Emanuel Porcelli rightly points out that since mid-2019, some countries (particularly Brazil) have been pressing for two objectives: an acceleration of external trade negotiations, especially the conclusion of certain free trade agreements, and a reduction, as low as possible ( with claims close to 0%) of the common external tariff of Mercosur. Continuing with this process, added to the current difficult economic situation in Argentina, would have translated into a dangerous recipe to attempt some type of recovery of the national industry.
This decision does not mean in any way that Argentina is going to adopt a policy of isolation or confinement. As the press release says, Mercosur is “much more than geography and history”. Argentina has reaffirmed its belonging to this common geographic and strategic project and its willingness to continue working with its partners. Argentina will continue to interact, work and trade with the rest of the world as it has been doing it so far. The ratification of the commitments already signed with the EU and EFTA are clear evidence that Argentina is not proposing the breakdown of Mercosur.
The communiqué issued by the pro-tempore presidency of Mercosur, in the hands of Paraguay, affirms that “The Argentine Republic … indicated that it will not be an obstacle for the other Member States to continue with the various negotiating processes”. This statement is not included in the communiqué issued by the Argentine Ministry of Foreign Affairs. In this regard, it should be remembered that CMC Decision 32/00, which lays the foundations for Mercosur’s external relations, compels its Member States to jointly negotiate agreements with third parties (art. 2). Therefore, until as long as this norm is not modified, the Argentine Republic maintains a blocking capacity with respect to these external treaties. And here the challenge is to find a middle way between letting partners move freely towards unrestricted openness or hampering those negotiations. At this point, there is clearly not only an ideological division but also one of perception and vision regarding what the future should be, but in my opinion, Argentina shouldn’t leave these processes completely because that decision would probably not benefit Argentina.
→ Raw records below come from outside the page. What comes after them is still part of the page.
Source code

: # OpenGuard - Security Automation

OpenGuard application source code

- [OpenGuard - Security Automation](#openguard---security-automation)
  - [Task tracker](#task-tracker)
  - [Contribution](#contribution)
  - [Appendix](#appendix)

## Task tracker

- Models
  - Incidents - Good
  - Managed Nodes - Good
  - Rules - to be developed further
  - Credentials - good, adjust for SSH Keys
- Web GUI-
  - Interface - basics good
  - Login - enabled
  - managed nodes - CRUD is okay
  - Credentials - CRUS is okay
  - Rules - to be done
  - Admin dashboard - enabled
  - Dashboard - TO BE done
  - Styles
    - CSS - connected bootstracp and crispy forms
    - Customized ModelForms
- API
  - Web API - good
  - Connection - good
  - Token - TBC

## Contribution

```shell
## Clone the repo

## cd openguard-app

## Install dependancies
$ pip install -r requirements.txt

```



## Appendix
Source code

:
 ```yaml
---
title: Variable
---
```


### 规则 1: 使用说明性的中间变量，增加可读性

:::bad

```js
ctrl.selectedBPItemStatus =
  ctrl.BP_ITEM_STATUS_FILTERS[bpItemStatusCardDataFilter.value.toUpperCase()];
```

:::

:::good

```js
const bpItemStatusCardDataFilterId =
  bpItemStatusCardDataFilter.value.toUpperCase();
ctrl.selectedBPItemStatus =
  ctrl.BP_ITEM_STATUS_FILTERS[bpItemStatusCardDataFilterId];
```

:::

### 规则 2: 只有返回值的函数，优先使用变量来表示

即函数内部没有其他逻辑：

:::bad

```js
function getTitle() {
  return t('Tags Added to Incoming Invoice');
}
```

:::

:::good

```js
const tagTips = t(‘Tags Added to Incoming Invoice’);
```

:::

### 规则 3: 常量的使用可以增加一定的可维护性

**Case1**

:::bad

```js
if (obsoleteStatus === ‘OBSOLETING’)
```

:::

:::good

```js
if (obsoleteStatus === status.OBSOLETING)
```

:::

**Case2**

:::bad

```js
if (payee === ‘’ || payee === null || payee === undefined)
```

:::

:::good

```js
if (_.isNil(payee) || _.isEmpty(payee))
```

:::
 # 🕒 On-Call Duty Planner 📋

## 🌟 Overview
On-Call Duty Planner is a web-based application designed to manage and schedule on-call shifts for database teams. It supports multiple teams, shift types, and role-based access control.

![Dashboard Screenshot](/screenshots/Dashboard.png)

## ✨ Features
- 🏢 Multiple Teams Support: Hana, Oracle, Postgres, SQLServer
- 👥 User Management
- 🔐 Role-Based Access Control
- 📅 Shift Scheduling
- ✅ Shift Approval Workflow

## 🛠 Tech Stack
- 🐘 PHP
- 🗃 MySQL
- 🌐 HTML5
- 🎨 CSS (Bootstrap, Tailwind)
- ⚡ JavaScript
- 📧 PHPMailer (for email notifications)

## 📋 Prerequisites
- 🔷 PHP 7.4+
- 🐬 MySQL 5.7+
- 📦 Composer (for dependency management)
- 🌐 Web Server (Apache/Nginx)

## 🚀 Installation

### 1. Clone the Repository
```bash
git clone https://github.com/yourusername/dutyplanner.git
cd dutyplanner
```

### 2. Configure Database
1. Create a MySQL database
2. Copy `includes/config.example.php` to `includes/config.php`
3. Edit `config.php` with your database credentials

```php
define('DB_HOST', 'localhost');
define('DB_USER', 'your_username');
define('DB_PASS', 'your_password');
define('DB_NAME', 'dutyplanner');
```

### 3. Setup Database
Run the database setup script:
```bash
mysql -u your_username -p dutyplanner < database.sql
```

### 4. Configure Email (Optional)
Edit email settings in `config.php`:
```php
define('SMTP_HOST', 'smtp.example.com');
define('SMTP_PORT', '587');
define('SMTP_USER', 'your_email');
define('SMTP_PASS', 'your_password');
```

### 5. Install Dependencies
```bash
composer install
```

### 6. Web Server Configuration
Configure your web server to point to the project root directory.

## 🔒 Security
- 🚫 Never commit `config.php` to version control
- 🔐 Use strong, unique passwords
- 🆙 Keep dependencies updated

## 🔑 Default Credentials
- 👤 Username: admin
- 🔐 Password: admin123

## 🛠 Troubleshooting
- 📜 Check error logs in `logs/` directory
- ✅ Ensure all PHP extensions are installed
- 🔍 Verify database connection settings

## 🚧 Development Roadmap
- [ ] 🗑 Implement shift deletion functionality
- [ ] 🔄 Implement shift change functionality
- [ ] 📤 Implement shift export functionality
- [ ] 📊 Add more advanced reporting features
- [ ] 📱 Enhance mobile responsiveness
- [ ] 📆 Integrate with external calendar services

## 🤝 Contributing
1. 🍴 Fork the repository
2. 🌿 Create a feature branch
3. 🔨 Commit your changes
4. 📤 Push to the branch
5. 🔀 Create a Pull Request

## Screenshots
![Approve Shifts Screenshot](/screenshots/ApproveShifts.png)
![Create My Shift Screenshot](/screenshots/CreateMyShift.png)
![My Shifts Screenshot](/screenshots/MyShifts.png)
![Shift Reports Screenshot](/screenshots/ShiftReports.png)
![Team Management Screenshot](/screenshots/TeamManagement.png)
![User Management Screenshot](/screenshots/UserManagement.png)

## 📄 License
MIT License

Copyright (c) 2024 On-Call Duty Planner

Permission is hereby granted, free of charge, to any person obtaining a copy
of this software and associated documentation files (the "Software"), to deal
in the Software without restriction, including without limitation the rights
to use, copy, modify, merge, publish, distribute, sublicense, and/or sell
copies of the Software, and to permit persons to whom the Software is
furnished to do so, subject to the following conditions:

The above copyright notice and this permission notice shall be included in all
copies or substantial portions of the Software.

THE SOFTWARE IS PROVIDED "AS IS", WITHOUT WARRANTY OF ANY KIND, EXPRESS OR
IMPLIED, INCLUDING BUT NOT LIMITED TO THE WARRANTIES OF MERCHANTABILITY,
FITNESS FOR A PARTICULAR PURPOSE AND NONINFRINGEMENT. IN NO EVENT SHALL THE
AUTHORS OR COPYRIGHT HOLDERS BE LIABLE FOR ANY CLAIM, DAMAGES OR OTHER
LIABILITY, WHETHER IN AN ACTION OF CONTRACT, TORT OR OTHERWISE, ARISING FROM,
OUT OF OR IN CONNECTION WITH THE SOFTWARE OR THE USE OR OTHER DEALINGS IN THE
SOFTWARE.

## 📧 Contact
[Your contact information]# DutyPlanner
The impact and consequences of this crisis are multifaceted and, in particular, the effects of COVID-19 will generate the largest recession that the region has suffered since 1914 and 1930. A sharp increase in unemployment is expected with negative effects on poverty and inequality. It is enough to read the reports of the IMF, the WTO and ECLAC, among others, to perceive the complexity of the scenario that lies ahead of us. None of the reports predicts a favorable situation. The outlook seems quite volatile and, at this time, a wait and see policy is advisable. In the midst of this uncertainty, it does not seem reasonable to move forward in a process of trade negotiations.